House Journal 1825 (30-318940-P098B.pdf)
187. The conferees appointed by this House upon the subject of the disagreeing votes of the two Houses on the order directing the Committee on State Lands to enquire what lands if any belong to the Commonwealth of Massachusetts and the State of Maine adjoining the town of Gilead in the County of Oxford and what measurers ought to be taken for the securing and disposal of the same, reported, That they had met the conferees on the pact of the Senate and conferred freely upon the subject committed, and agreed to recommend to this House to recede from their vote of nonconcurrence and to concur with the Senate in adopting the order - The House accepted the report - and passed the order in concurrence with the Senate.

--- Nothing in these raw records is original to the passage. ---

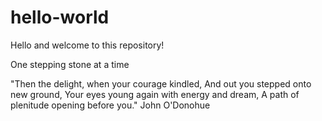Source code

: # hello-world
Hello and welcome to this repository!

One stepping stone at a time

"Then the delight, when your courage kindled,
And out you stepped onto new ground,
Your eyes young again with energy and dream,
A path of plenitude opening before you."
                      John O'Donohue
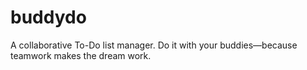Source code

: # buddydo
A collaborative To-Do list manager. Do it with your buddies—because teamwork makes the dream work.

Bill to prevent the destruction of Shoals on beds of Lobsters about the bay at the mouth of the Saco River, was read 1. 2nd. 3d time & passed to be engrossed as amended. Sent up for concurrence.
Agreeably to assignment the two branches met in the Representatives Chamber for the purpose of electing a Senator to supply the place of Jonas Parlin Junior, reassigned - The whole number of votes given was 112 Necessary to a choice 57. Richard Sawtell Esquire had 108 and was declared elected - and the Senators withdrew.

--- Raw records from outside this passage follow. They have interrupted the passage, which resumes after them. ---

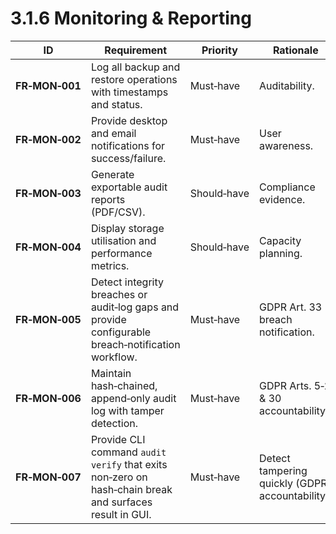 # 3.1.6 Monitoring &amp; Reporting

| ID             | Requirement                                                                                            | Priority    | Rationale                                       |
|----------------|--------------------------------------------------------------------------------------------------------|-------------|-------------------------------------------------|
| <a id="frMon001">**FR‑MON‑001**</a> | Log all backup and restore operations with timestamps and status.                                      | Must‑have   | Auditability.                                   |
| <a id="frMon002">**FR‑MON‑002**</a> | Provide desktop and email notifications for success/failure.                                           | Must‑have   | User awareness.                                 |
| <a id="frMon003">**FR‑MON‑003**</a> | Generate exportable audit reports (PDF/CSV).                                                           | Should‑have | Compliance evidence.                            |
| <a id="frMon004">**FR‑MON‑004**</a> | Display storage utilisation and performance metrics.                                                   | Should‑have | Capacity planning.                              |
| <a id="frMon005">**FR‑MON‑005**</a> | Detect integrity breaches or audit‑log gaps and provide configurable breach‑notification workflow.     | Must‑have   | GDPR Art. 33 breach notification.               |
| <a id="frMon006">**FR‑MON‑006**</a> | Maintain hash‑chained, append‑only audit log with tamper detection.                                    | Must‑have   | GDPR Arts. 5‑2 & 30 accountability.             |
| <a id="frMon007">**FR‑MON‑007**</a> | Provide CLI command `audit verify` that exits non‑zero on hash‑chain break and surfaces result in GUI. | Must‑have   | Detect tampering quickly (GDPR accountability). |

Resolve for the payment of contingent expenses, (reported by the committee on that subject) was read twice and passed to be engrossed. Sent up for concurrence.

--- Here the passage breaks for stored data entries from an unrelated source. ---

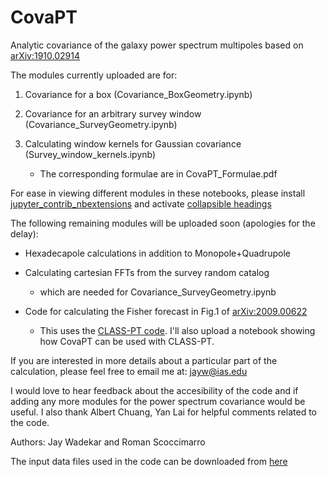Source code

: # CovaPT
Analytic covariance of the galaxy power spectrum multipoles based on [arXiv:1910.02914](https://arxiv.org/abs/1910.02914)

The modules currently uploaded are for:

1. Covariance for a box (Covariance_BoxGeometry.ipynb)

2. Covariance for an arbitrary survey window (Covariance_SurveyGeometry.ipynb)

3. Calculating window kernels for Gaussian covariance (Survey_window_kernels.ipynb)
   - The corresponding formulae are in CovaPT_Formulae.pdf

For ease in viewing different modules in these notebooks, please install [jupyter_contrib_nbextensions](https://jupyter-contrib-nbextensions.readthedocs.io/en/latest/install.html) and activate [collapsible headings](https://jupyter-contrib-nbextensions.readthedocs.io/en/latest/nbextensions/collapsible_headings/readme.html)

The following remaining modules will be uploaded soon (apologies for the delay):
  
* Hexadecapole calculations in addition to Monopole+Quadrupole
 
* Calculating cartesian FFTs from the survey random catalog
    - which are needed for Covariance_SurveyGeometry.ipynb

* Code for calculating the Fisher forecast in Fig.1 of [arXiv:2009.00622](https://arxiv.org/abs/2009.00622)
    - This uses the [CLASS-PT code](https://github.com/Michalychforever/CLASS-PT). I'll also upload a notebook showing how CovaPT can be used with CLASS-PT.

If you are interested in more details about a particular part of the calculation, please feel free to email me at: jayw@ias.edu

I would love to hear feedback about the accesibility of the code and if adding any more modules for the power spectrum covariance would be useful. I also thank Albert Chuang, Yan Lai for helpful comments related to the code.

Authors: Jay Wadekar and Roman Scoccimarro

The input data files used in the code can be downloaded from
[here](https://drive.google.com/drive/folders/1bWKfUaIXcC1n-2hk9KtKhqukxTH1379i?usp=sharing)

Bill to prevent the buying and selling of dormant titles, reported in a new draft which was adopted was refused a 2d reading in the House. Sent up for concurrence.
Report on petitions of Selectmen of Phipsburg, granting leave for a Resolve, came from the Senate accepted for concurrence, and the House concurred.
Resolve relating to the Judicial Courts in the County of Lincoln, came from the Senate indefinitely postponed - The House refused to concur & passed the Resolve to be engrossed. Sent up for concurrence.
Description: The journal of the House of Representatives documents the proceedings in the chamber, including actions taken on bills, petitions and reports from committees read, and votes taken. The journals are not transcripts and therefore do not include floor speeches that are found in the modern Legislative Records.